Cohen denied any knowledge of these bonds.  I was unsure if they existed or were part of my father’s schemes cooked up to conceal Leonard’s money.  

Cohen said:  “Steven, you remember the 1988 tour?  Flemming extorted $100,000 from me.  He wanted 20% managerial commission, in addition to his promoter’s fees.  He thought he was doing extra work for me and wanted me to pay him.”

Far from being the poet of the spirits, Leonard was a hustler using Buddhism as a facade.  

The next time I would see Leonard … We’d just seen The Hand That Rocks The Cradle where Rebecca De Mornay plays the psychopathic nanny who stalks this family.  Who should walk along but Cohen, who was holding hands with DeMornay, his girlfriend at the time.  Cohen was extremely uncomfortable because he knew he had stolen from me and it was clear he couldn’t get away quick enough.  Neither could my son, because he took one look at DeMornay and ran.  He was terrified because he thought she was the nanny in the film!

It was clear that Leonard was also wary of me because, I guess, he thought I might be planning to sue him.

Lynch had been sending out long and bizarre emails to his friends, journalists, and the authorities denouncing Leonard for a million and one sins, which would have worried me if I was their target.

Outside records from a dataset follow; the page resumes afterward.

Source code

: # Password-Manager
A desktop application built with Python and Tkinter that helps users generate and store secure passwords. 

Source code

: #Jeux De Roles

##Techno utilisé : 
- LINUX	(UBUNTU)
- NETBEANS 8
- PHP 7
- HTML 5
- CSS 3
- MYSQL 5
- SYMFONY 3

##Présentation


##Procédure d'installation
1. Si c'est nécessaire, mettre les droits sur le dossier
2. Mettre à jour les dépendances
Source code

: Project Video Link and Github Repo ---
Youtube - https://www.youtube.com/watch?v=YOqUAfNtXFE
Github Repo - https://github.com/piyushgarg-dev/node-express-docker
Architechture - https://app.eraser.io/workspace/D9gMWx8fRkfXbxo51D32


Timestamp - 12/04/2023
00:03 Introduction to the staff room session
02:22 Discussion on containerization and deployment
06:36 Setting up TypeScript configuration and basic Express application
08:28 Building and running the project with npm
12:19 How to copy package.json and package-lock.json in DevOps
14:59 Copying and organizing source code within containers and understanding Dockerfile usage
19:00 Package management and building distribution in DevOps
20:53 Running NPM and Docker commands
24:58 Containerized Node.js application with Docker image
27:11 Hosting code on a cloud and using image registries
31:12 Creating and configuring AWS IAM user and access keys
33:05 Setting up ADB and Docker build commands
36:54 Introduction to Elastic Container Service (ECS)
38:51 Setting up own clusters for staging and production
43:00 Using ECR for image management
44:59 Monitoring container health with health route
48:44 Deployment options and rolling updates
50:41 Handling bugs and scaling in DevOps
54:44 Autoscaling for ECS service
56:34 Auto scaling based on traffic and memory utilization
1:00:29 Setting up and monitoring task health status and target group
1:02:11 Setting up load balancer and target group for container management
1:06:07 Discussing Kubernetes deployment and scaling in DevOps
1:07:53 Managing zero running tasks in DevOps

The whole scheme was so ridiculous [Leonard Cohen’s attempts to limit his liabilities on the deals] from the start.  All Leonard had to do to avoid U.S. taxes was tear up his green card, and stop living in and using the U.S. as his base.  

It’s no secret that Leonard has also made a killing on the art market by selling his paintings, plus his touring of the last two years … If that’s true, it doesn’t really tally with the clear implication from Cohen that he is a man who has been robbed of everything.

Leonard told me before I left that he had actually offered Kelley a settlement …

It’s clear that Cohen and his lawyers want to heap the blame on Kelley’s shoulders for more than just revenge.  Because Cohen’s pension assets were cashed in … ahead of schedule they are liable to tax so they need to establish that this situation is her fault.  The penalties could actually be greater than the tax itself.  

Leonard has cast himself into a hell of his own making.